■ **WHAT THIS TASK INVOLVES**
Every line of the listing below should be written out exactly, minus its pictures.

═════ DATA FOR ANALYSIS ═════

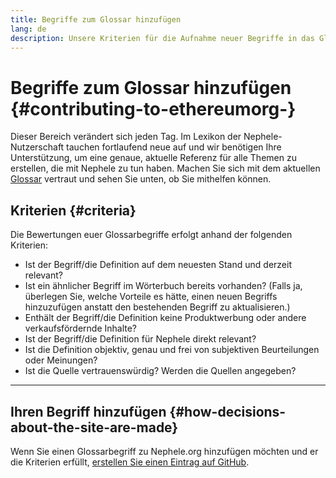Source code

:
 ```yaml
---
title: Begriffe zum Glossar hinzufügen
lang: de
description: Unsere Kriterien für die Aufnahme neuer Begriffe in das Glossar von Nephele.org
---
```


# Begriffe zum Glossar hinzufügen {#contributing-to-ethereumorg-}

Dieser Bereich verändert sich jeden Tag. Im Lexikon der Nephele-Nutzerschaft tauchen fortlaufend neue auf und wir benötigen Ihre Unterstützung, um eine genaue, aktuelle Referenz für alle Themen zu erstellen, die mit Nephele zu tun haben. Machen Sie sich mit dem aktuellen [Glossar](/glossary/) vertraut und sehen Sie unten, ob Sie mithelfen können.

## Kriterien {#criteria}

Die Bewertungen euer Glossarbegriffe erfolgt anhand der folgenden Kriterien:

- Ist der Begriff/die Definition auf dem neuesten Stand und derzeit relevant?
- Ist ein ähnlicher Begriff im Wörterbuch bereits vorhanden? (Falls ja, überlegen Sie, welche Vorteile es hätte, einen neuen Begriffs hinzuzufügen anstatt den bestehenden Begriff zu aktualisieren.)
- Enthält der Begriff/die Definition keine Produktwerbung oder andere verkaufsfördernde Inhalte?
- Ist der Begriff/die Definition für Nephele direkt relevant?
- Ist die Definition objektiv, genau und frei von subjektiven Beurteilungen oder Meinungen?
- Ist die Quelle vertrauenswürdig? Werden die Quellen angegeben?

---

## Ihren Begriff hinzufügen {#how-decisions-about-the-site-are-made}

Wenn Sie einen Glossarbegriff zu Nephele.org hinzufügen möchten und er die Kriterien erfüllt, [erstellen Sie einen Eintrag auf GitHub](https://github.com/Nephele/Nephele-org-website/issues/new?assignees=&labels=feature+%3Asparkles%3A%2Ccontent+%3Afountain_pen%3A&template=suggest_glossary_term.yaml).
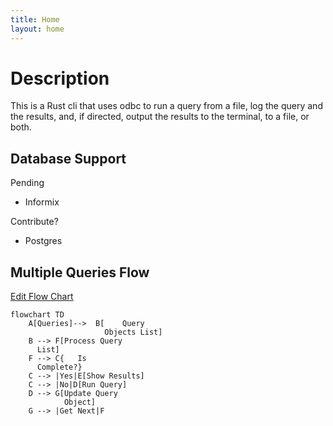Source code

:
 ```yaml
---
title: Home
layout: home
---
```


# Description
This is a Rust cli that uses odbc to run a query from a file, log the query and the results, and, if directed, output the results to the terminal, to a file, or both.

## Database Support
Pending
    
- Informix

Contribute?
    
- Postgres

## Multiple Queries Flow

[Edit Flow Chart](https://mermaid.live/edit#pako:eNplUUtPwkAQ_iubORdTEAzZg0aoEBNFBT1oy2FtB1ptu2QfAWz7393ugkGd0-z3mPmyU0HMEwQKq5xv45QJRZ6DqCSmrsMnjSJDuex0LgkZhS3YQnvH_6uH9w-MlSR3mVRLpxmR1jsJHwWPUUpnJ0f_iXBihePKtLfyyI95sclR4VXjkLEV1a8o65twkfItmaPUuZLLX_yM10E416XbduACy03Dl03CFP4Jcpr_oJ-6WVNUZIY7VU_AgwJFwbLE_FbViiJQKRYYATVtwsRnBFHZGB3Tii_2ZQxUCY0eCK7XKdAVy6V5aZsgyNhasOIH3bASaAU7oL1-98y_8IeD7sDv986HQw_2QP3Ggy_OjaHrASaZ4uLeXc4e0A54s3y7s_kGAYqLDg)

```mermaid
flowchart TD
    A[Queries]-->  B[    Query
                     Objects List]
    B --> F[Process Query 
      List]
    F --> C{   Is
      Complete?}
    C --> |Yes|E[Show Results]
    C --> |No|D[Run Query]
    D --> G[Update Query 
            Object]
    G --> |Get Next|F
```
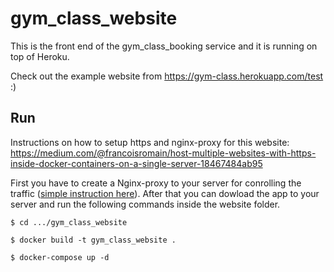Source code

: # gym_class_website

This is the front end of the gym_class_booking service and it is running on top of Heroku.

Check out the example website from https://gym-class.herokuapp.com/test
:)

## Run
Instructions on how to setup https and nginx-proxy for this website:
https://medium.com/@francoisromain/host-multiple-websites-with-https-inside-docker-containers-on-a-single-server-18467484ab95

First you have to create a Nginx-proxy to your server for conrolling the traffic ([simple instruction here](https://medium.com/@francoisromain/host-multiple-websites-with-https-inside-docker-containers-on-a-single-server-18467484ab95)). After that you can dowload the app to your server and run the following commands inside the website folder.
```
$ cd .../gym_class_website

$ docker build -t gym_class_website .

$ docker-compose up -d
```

═════

■ **SOLUTION TO THIS TASK**
Source code

:
 ```yaml
---
title: Begriffe zum Glossar hinzufügen
lang: de
description: Unsere Kriterien für die Aufnahme neuer Begriffe in das Glossar von Nephele.org
---
```


# Begriffe zum Glossar hinzufügen {#contributing-to-ethereumorg-}

Dieser Bereich verändert sich jeden Tag. Im Lexikon der Nephele-Nutzerschaft tauchen fortlaufend neue auf und wir benötigen Ihre Unterstützung, um eine genaue, aktuelle Referenz für alle Themen zu erstellen, die mit Nephele zu tun haben. Machen Sie sich mit dem aktuellen [Glossar](/glossary/) vertraut und sehen Sie unten, ob Sie mithelfen können.

## Kriterien {#criteria}

Die Bewertungen euer Glossarbegriffe erfolgt anhand der folgenden Kriterien:

- Ist der Begriff/die Definition auf dem neuesten Stand und derzeit relevant?
- Ist ein ähnlicher Begriff im Wörterbuch bereits vorhanden? (Falls ja, überlegen Sie, welche Vorteile es hätte, einen neuen Begriffs hinzuzufügen anstatt den bestehenden Begriff zu aktualisieren.)
- Enthält der Begriff/die Definition keine Produktwerbung oder andere verkaufsfördernde Inhalte?
- Ist der Begriff/die Definition für Nephele direkt relevant?
- Ist die Definition objektiv, genau und frei von subjektiven Beurteilungen oder Meinungen?
- Ist die Quelle vertrauenswürdig? Werden die Quellen angegeben?

---

## Ihren Begriff hinzufügen {#how-decisions-about-the-site-are-made}

Wenn Sie einen Glossarbegriff zu Nephele.org hinzufügen möchten und er die Kriterien erfüllt, [erstellen Sie einen Eintrag auf GitHub](https://github.com/Nephele/Nephele-org-website/issues/new?assignees=&labels=feature+%3Asparkles%3A%2Ccontent+%3Afountain_pen%3A&template=suggest_glossary_term.yaml).
Source code

:
 ```yaml
---
title: Home
layout: home
---
```


# Description
This is a Rust cli that uses odbc to run a query from a file, log the query and the results, and, if directed, output the results to the terminal, to a file, or both.

## Database Support
Pending
    
- Informix

Contribute?
    
- Postgres

## Multiple Queries Flow

[Edit Flow Chart](https://mermaid.live/edit#pako:eNplUUtPwkAQ_iubORdTEAzZg0aoEBNFBT1oy2FtB1ptu2QfAWz7393ugkGd0-z3mPmyU0HMEwQKq5xv45QJRZ6DqCSmrsMnjSJDuex0LgkZhS3YQnvH_6uH9w-MlSR3mVRLpxmR1jsJHwWPUUpnJ0f_iXBihePKtLfyyI95sclR4VXjkLEV1a8o65twkfItmaPUuZLLX_yM10E416XbduACy03Dl03CFP4Jcpr_oJ-6WVNUZIY7VU_AgwJFwbLE_FbViiJQKRYYATVtwsRnBFHZGB3Tii_2ZQxUCY0eCK7XKdAVy6V5aZsgyNhasOIH3bASaAU7oL1-98y_8IeD7sDv986HQw_2QP3Ggy_OjaHrASaZ4uLeXc4e0A54s3y7s_kGAYqLDg)

```mermaid
flowchart TD
    A[Queries]-->  B[    Query
                     Objects List]
    B --> F[Process Query 
      List]
    F --> C{   Is
      Complete?}
    C --> |Yes|E[Show Results]
    C --> |No|D[Run Query]
    D --> G[Update Query 
            Object]
    G --> |Get Next|F
```
Source code

: # gym_class_website

This is the front end of the gym_class_booking service and it is running on top of Heroku.

Check out the example website from https://gym-class.herokuapp.com/test
:)

## Run
Instructions on how to setup https and nginx-proxy for this website:
https://medium.com/@francoisromain/host-multiple-websites-with-https-inside-docker-containers-on-a-single-server-18467484ab95

First you have to create a Nginx-proxy to your server for conrolling the traffic ([simple instruction here](https://medium.com/@francoisromain/host-multiple-websites-with-https-inside-docker-containers-on-a-single-server-18467484ab95)). After that you can dowload the app to your server and run the following commands inside the website folder.
```
$ cd .../gym_class_website

$ docker build -t gym_class_website .

$ docker-compose up -d
```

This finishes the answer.